In the first equation, a linear regression was used to predict caregiving hours using the four IVs and the set of covariates (X). In the second equation, the log of weekly working hours was predicted by the three caregiving variables, alongside the same set of covariates and the IMR from the Heckman model denoting the effect of selectivity. We used the same caregiving threshold that had been previously identified in the Heckman procedure. In order to statistically establish the validity of the four IVs (Greene 2011), we performed tests of under-identification (using the Kleibergen-Paap rk LM statistic), over-identification (i.e., the Sargan-Hansen test of overidentifying restrictions) and weak identification (i.e. the Kleibergen-Paap rk Wald F-statistic in the first equation).
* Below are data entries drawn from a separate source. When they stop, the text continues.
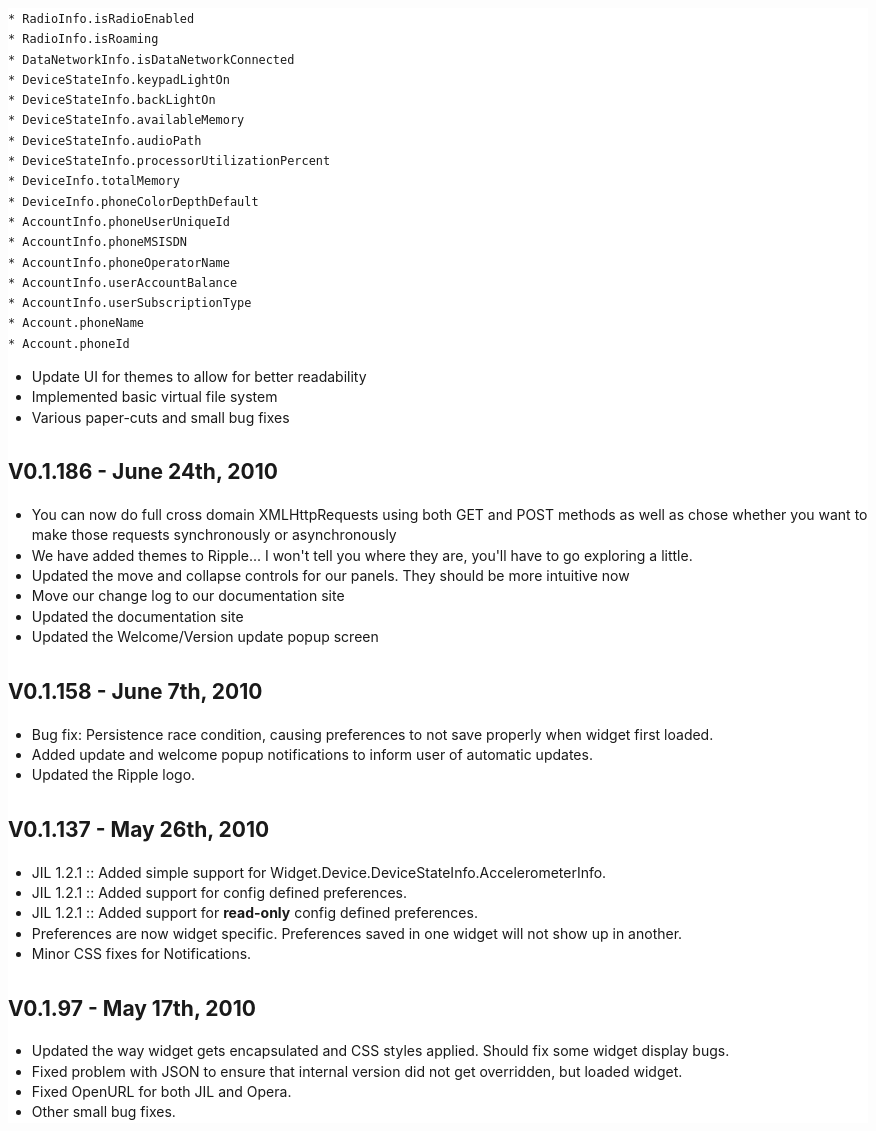     * RadioInfo.isRadioEnabled
    * RadioInfo.isRoaming
    * DataNetworkInfo.isDataNetworkConnected
    * DeviceStateInfo.keypadLightOn
    * DeviceStateInfo.backLightOn
    * DeviceStateInfo.availableMemory
    * DeviceStateInfo.audioPath
    * DeviceStateInfo.processorUtilizationPercent
    * DeviceInfo.totalMemory
    * DeviceInfo.phoneColorDepthDefault
    * AccountInfo.phoneUserUniqueId
    * AccountInfo.phoneMSISDN
    * AccountInfo.phoneOperatorName
    * AccountInfo.userAccountBalance
    * AccountInfo.userSubscriptionType
    * Account.phoneName
    * Account.phoneId

* Update UI for themes to allow for better readability
* Implemented basic virtual file system
* Various paper-cuts and small bug fixes

## V0.1.186 - June 24th, 2010

* You can now do full cross domain XMLHttpRequests using both GET and POST methods as well as chose whether you want to make those requests synchronously or asynchronously
* We have added themes to Ripple... I won't tell you where they are, you'll have to go exploring a little.
* Updated the move and collapse controls for our panels. They should be more intuitive now
* Move our change log to our documentation site
* Updated the documentation site
* Updated the Welcome/Version update popup screen

## V0.1.158 - June 7th, 2010

* Bug fix: Persistence race condition, causing preferences to not save properly when widget first loaded.
* Added update and welcome popup notifications to inform user of automatic updates.
* Updated the Ripple logo.

## V0.1.137 - May 26th, 2010

* JIL 1.2.1 :: Added simple support for Widget.Device.DeviceStateInfo.AccelerometerInfo.
* JIL 1.2.1 :: Added support for config defined preferences.
* JIL 1.2.1 :: Added support for <strong>read-only</strong> config defined preferences.
* Preferences are now widget specific. Preferences saved in one widget will not show up in another.
* Minor CSS fixes for Notifications.

## V0.1.97 - May 17th, 2010

* Updated the way widget gets encapsulated and CSS styles applied. Should fix some widget display bugs.
* Fixed problem with JSON to ensure that internal version did not get overridden, but loaded widget.
* Fixed OpenURL for both JIL and Opera.
* Other small bug fixes.
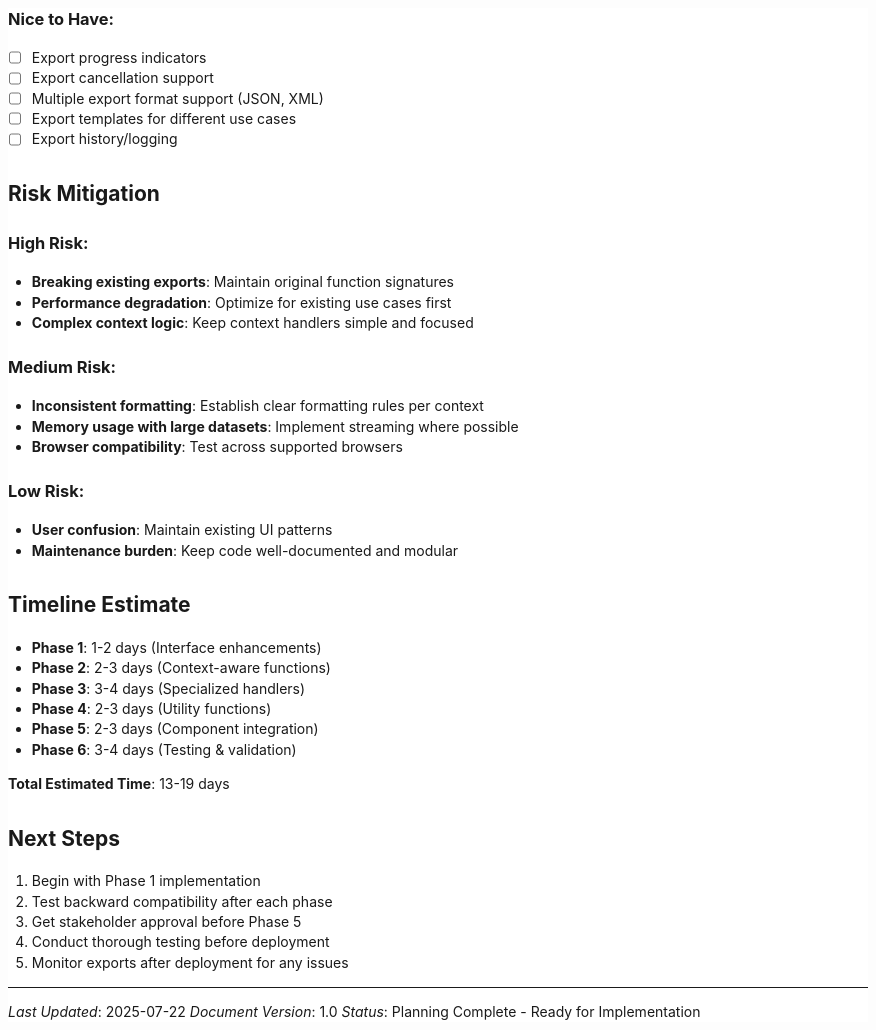 ### Nice to Have:
- [ ] Export progress indicators
- [ ] Export cancellation support
- [ ] Multiple export format support (JSON, XML)
- [ ] Export templates for different use cases
- [ ] Export history/logging

## Risk Mitigation

### High Risk:
- **Breaking existing exports**: Maintain original function signatures
- **Performance degradation**: Optimize for existing use cases first
- **Complex context logic**: Keep context handlers simple and focused

### Medium Risk:
- **Inconsistent formatting**: Establish clear formatting rules per context
- **Memory usage with large datasets**: Implement streaming where possible
- **Browser compatibility**: Test across supported browsers

### Low Risk:
- **User confusion**: Maintain existing UI patterns
- **Maintenance burden**: Keep code well-documented and modular

## Timeline Estimate

- **Phase 1**: 1-2 days (Interface enhancements)
- **Phase 2**: 2-3 days (Context-aware functions)  
- **Phase 3**: 3-4 days (Specialized handlers)
- **Phase 4**: 2-3 days (Utility functions)
- **Phase 5**: 2-3 days (Component integration)
- **Phase 6**: 3-4 days (Testing & validation)

**Total Estimated Time**: 13-19 days

## Next Steps

1. Begin with Phase 1 implementation
2. Test backward compatibility after each phase
3. Get stakeholder approval before Phase 5
4. Conduct thorough testing before deployment
5. Monitor exports after deployment for any issues

---

*Last Updated*: 2025-07-22
*Document Version*: 1.0
*Status*: Planning Complete - Ready for Implementation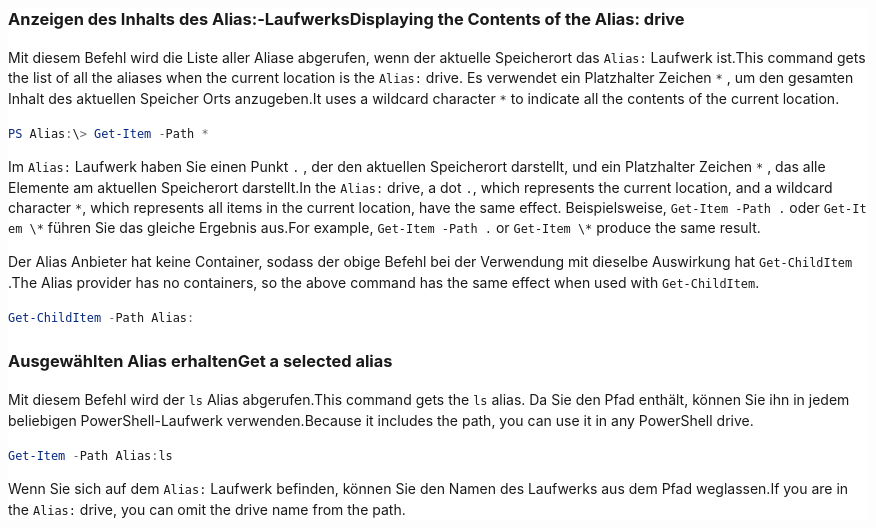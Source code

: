### <a name="displaying-the-contents-of-the-alias-drive"></a><span data-ttu-id="3f338-146">Anzeigen des Inhalts des Alias:-Laufwerks</span><span class="sxs-lookup"><span data-stu-id="3f338-146">Displaying the Contents of the Alias: drive</span></span>

<span data-ttu-id="3f338-147">Mit diesem Befehl wird die Liste aller Aliase abgerufen, wenn der aktuelle Speicherort das `Alias:` Laufwerk ist.</span><span class="sxs-lookup"><span data-stu-id="3f338-147">This command gets the list of all the aliases when the current location is the `Alias:` drive.</span></span> <span data-ttu-id="3f338-148">Es verwendet ein Platzhalter Zeichen `*` , um den gesamten Inhalt des aktuellen Speicher Orts anzugeben.</span><span class="sxs-lookup"><span data-stu-id="3f338-148">It uses a wildcard character `*` to indicate all the contents of the current location.</span></span>

```powershell
PS Alias:\> Get-Item -Path *
```

<span data-ttu-id="3f338-149">Im `Alias:` Laufwerk haben Sie einen Punkt `.` , der den aktuellen Speicherort darstellt, und ein Platzhalter Zeichen `*` , das alle Elemente am aktuellen Speicherort darstellt.</span><span class="sxs-lookup"><span data-stu-id="3f338-149">In the `Alias:` drive, a dot `.`, which represents the current location, and a wildcard character `*`, which represents all items in the current location, have the same effect.</span></span> <span data-ttu-id="3f338-150">Beispielsweise, `Get-Item -Path .` oder `Get-Item \*` führen Sie das gleiche Ergebnis aus.</span><span class="sxs-lookup"><span data-stu-id="3f338-150">For example, `Get-Item -Path .` or `Get-Item \*` produce the same result.</span></span>

<span data-ttu-id="3f338-151">Der Alias Anbieter hat keine Container, sodass der obige Befehl bei der Verwendung mit dieselbe Auswirkung hat `Get-ChildItem` .</span><span class="sxs-lookup"><span data-stu-id="3f338-151">The Alias provider has no containers, so the above command has the same effect when used with `Get-ChildItem`.</span></span>

```powershell
Get-ChildItem -Path Alias:
```

### <a name="get-a-selected-alias"></a><span data-ttu-id="3f338-152">Ausgewählten Alias erhalten</span><span class="sxs-lookup"><span data-stu-id="3f338-152">Get a selected alias</span></span>

<span data-ttu-id="3f338-153">Mit diesem Befehl wird der `ls` Alias abgerufen.</span><span class="sxs-lookup"><span data-stu-id="3f338-153">This command gets the `ls` alias.</span></span>
<span data-ttu-id="3f338-154">Da Sie den Pfad enthält, können Sie ihn in jedem beliebigen PowerShell-Laufwerk verwenden.</span><span class="sxs-lookup"><span data-stu-id="3f338-154">Because it includes the path, you can use it in any PowerShell drive.</span></span>

```powershell
Get-Item -Path Alias:ls
```

<span data-ttu-id="3f338-155">Wenn Sie sich auf dem `Alias:` Laufwerk befinden, können Sie den Namen des Laufwerks aus dem Pfad weglassen.</span><span class="sxs-lookup"><span data-stu-id="3f338-155">If you are in the `Alias:` drive, you can omit the drive name from the path.</span></span>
We also assessed whether the predictions from a model treating caregiving as exogenous differed significantly from a model where it was treated as endogenous using two Sargan-Hansen statistics (Sargan 1958, Hansen 1982). Rejecting the exogeneity of caregiving hours would imply the use of the Heckman selection model without the IVs to be the final model; otherwise, the IV model would be chosen as the final model.

Using this final model, we computed the expected weekly working hours of labour force participating women and men, respectively, using hours of caregiving that ranged from 0–140 hours per week. For other non-caregiving-related covariates, we entered their means in this estimation process. Since the study sample of the CHARLS survey is nationally representative, we expect these characteristics to reflect an average labour force participating Chinese adult aged 45+.

3.6 Sensitivity analyses

Three procedures were undertaken in the sensitivity analysis. First, we repeated the analysis by estimating four simpler models following the specifications used in the literature (Lilly et al. 2010, Van Houtven et al. 2013, Jacobs et al. 2015, Rupert & Zanella 2018, Backhaus & Barslund 2019). The first three models excluded the possibility of a discontinuity or a kink or both, and the last model entered caregiving as a dummy variable (i.e., caregivers vs. non-caregivers) without accounting for either a discontinuity or a kink (see Appendix 1). Next, we assessed four new sets of instruments and repeated the analysis (see Appendix 2). Sargan-Hansen statistics were used in each iteration to compare results of the IV model with that of the model without the use of IVs. Last, we performed a series of subgroup analyses on women and men separately, stratified by rural vs. urban Hukou status, educational status (below vs. at least middle school), and household income (below vs. at least at the median level). For each subgroup, we repeated the modelling process using the threshold for caregiving hours from the primary analysis. Analyses were performed on Stata/SE version 14.2.

4. Results

4.1 Sample characteristics

Table 1 reports the comparison of baseline characteristics between caregivers and non-caregivers among women and men. Among women, their average age was 49.7 years (standard deviation [SD]=3.25), with 95% being married, 47% with at most primary school education and 36% residing in urban areas. Average weekly hours of work were 52.23 (SD=20.8), while unpaid care averaged 17.80 hours (SD=33.48). Compared to non-caregivers, women caregivers were less likely to be in the labour force (39% vs. 50%), older (mean age=50.30 vs. 49.35 years) and had slightly larger households (3.93 vs. 3.39 people in the household).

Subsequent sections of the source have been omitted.